Viewing everything from an array of caskets to the preparation room for bodies, the work-based learning and transition students toured the facility and experienced what it would be like to work in a funeral home.
"If I was here I couldn't clean the old body," freshman Kanice Dunn, 15, said. "To me, it's just nasty."
Funeral director Steve White described the services that the Tara Gardens offers, including "restoration art," recreating a life-like look on the dead body.
"We can rebuild a nose or an ear to make it look natural," he said.
Gathering in the preparation room of the funeral home, White also told the students about the embalming process, the process of replacing using the body's circulatory system to replace blood with formaldehyde.
Several students expressed an interest in driving a hearse, but few wanted to work with the bodies or the families of the people who died.
Student Nehemiha Oshadipe was surprised by the prices of the caskets and asked White if any celebrities had been brought to the funeral home.
"It's kind of a calling, like teaching," White said. "I don't like what I have to do with my job, but I get a great deal of satisfaction in helping the families."
Although, most of the students didn't feel the "calling" to be funeral directors, they did feel called to watch a funeral director in action, asking what hours he worked and if he would demonstrate his job for the,
"We're not expecting anything, but you never know what's going to happen," White said. "The hours are long and hard. When you get a death call, you can't wait to pick the body up."
White said that students must attend an 18-month mortuary school and serve as an apprentice for 3,970 hours before working as a funeral director. Part of that apprenticeship includes assisting in 50 funerals and 50 embalmings.
Work-based learning has been around for about four years, Judy Nickel, work-based learning coordinator for North Clayton High School, said. The program enables students to work in the afternoon, while taking classes in the morning.
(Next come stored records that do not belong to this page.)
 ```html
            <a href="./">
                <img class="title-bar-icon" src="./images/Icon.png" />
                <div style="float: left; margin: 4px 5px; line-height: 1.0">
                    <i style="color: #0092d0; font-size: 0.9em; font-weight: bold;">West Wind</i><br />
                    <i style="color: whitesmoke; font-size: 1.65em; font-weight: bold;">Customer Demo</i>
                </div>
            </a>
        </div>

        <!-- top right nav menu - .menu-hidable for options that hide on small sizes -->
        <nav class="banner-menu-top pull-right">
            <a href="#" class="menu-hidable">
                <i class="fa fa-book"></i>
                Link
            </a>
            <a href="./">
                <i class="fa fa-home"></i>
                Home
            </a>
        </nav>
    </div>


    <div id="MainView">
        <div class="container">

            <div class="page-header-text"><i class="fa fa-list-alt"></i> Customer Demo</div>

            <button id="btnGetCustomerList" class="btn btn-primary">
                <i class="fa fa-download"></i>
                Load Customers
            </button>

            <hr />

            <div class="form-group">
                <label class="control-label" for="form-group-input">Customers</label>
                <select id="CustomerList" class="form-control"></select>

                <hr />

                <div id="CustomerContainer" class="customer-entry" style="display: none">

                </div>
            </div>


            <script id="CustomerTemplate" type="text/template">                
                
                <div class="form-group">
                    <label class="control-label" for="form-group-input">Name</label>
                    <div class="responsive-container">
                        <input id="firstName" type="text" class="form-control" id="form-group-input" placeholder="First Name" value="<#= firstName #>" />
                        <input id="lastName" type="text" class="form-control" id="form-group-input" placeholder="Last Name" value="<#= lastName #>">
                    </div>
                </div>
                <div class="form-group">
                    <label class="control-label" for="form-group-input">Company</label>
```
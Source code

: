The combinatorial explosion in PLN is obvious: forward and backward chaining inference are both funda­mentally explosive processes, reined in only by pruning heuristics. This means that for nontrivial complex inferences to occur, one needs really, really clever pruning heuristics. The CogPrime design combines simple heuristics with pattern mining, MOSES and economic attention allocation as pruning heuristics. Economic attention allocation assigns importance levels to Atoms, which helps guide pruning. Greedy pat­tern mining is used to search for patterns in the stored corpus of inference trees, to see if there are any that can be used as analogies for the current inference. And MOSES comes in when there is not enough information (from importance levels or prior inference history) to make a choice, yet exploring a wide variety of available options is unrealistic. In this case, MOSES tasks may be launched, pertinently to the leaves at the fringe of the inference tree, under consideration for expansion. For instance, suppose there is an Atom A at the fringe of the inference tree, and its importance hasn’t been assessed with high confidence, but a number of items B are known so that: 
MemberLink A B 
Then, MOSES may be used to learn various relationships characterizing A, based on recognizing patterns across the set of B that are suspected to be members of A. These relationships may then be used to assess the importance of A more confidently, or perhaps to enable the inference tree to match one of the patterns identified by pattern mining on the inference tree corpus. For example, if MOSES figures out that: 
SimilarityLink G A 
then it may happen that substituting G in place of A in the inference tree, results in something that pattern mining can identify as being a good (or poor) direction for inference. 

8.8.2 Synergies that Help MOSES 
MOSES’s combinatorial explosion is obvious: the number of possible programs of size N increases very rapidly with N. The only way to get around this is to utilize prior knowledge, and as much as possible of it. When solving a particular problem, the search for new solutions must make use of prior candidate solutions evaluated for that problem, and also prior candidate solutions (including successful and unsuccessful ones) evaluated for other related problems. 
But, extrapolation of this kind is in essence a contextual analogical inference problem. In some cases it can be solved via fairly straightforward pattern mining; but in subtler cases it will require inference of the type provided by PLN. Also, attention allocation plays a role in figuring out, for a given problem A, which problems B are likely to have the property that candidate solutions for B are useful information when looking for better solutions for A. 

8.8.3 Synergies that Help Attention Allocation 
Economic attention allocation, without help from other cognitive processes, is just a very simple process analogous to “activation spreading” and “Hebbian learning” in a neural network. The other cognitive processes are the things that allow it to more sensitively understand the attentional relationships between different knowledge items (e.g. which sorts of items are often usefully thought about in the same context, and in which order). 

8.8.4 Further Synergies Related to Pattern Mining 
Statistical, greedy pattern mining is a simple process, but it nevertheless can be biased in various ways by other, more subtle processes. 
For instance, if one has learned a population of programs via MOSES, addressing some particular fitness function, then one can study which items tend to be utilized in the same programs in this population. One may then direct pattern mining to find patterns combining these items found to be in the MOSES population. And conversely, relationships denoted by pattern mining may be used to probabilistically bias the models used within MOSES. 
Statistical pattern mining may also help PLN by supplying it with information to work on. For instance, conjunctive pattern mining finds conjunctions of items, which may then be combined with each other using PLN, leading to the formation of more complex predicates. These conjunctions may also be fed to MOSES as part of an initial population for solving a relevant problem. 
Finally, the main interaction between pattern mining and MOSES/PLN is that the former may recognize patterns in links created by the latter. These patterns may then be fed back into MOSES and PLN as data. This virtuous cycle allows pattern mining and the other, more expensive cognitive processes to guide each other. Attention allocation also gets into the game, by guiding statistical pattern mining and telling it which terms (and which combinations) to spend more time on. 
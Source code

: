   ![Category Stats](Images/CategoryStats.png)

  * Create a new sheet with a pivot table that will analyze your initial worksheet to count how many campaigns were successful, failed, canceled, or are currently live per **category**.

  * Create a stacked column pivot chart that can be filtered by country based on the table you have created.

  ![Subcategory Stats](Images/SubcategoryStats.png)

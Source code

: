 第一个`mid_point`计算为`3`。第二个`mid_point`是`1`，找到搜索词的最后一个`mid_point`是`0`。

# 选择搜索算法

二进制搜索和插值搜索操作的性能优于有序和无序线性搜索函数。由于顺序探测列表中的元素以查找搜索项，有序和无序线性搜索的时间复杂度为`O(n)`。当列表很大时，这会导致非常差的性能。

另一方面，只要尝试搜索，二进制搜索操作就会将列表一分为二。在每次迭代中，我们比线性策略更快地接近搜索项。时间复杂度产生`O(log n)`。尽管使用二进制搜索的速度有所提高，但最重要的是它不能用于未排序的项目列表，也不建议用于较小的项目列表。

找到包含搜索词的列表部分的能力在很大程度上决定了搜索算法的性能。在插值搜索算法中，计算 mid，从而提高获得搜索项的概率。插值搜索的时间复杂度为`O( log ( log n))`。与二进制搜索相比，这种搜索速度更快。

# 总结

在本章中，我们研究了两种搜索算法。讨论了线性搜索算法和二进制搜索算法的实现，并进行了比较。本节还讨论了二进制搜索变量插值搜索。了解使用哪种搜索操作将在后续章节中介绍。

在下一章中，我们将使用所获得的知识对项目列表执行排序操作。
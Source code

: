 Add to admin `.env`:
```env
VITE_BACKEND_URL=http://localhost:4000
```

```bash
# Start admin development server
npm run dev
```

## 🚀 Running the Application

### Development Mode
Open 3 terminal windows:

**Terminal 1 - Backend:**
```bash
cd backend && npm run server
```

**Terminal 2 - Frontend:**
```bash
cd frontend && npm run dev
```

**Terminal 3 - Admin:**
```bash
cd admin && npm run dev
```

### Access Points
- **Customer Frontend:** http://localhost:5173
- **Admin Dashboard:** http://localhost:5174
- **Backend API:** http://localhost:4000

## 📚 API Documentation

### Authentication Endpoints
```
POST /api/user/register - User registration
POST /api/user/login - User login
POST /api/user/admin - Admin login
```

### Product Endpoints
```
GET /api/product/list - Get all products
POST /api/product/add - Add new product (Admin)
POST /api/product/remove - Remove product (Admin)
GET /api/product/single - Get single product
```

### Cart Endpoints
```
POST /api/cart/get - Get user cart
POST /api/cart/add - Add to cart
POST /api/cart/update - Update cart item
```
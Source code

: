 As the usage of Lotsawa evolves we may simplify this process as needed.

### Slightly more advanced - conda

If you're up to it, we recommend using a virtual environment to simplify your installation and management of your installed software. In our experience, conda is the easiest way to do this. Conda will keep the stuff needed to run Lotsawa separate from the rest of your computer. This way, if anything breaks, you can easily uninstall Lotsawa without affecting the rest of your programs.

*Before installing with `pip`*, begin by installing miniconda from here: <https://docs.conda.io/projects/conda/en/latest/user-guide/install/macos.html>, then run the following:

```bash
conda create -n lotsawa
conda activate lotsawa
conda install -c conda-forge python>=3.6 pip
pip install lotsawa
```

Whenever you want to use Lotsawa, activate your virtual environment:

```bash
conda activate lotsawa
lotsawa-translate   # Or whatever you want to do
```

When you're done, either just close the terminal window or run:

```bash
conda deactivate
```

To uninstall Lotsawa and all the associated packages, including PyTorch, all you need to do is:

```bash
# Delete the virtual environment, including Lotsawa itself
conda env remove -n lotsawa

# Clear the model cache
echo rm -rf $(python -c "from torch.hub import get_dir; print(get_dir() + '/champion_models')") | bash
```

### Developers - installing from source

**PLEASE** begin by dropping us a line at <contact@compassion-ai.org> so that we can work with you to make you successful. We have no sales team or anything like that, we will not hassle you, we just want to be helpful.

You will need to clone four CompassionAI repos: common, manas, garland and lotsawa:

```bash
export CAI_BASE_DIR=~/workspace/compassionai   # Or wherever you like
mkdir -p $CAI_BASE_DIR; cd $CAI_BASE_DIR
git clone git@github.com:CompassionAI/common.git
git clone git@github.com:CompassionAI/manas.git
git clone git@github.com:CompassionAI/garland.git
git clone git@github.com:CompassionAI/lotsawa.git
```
Clayton County has been a pioneer in the state, she said, as the first school system in the state to implement work-based learning, a program many other systems have "copied."
Nickel said the transition program teaches students "life skills to be independent after high school."
Students from North Clayton have also learned about jobs at Hanson Quarry in Tyrone, Union City Veterinary Clinic, Washington Mutual and Hartsfield-Jackson Atlanta International Airport.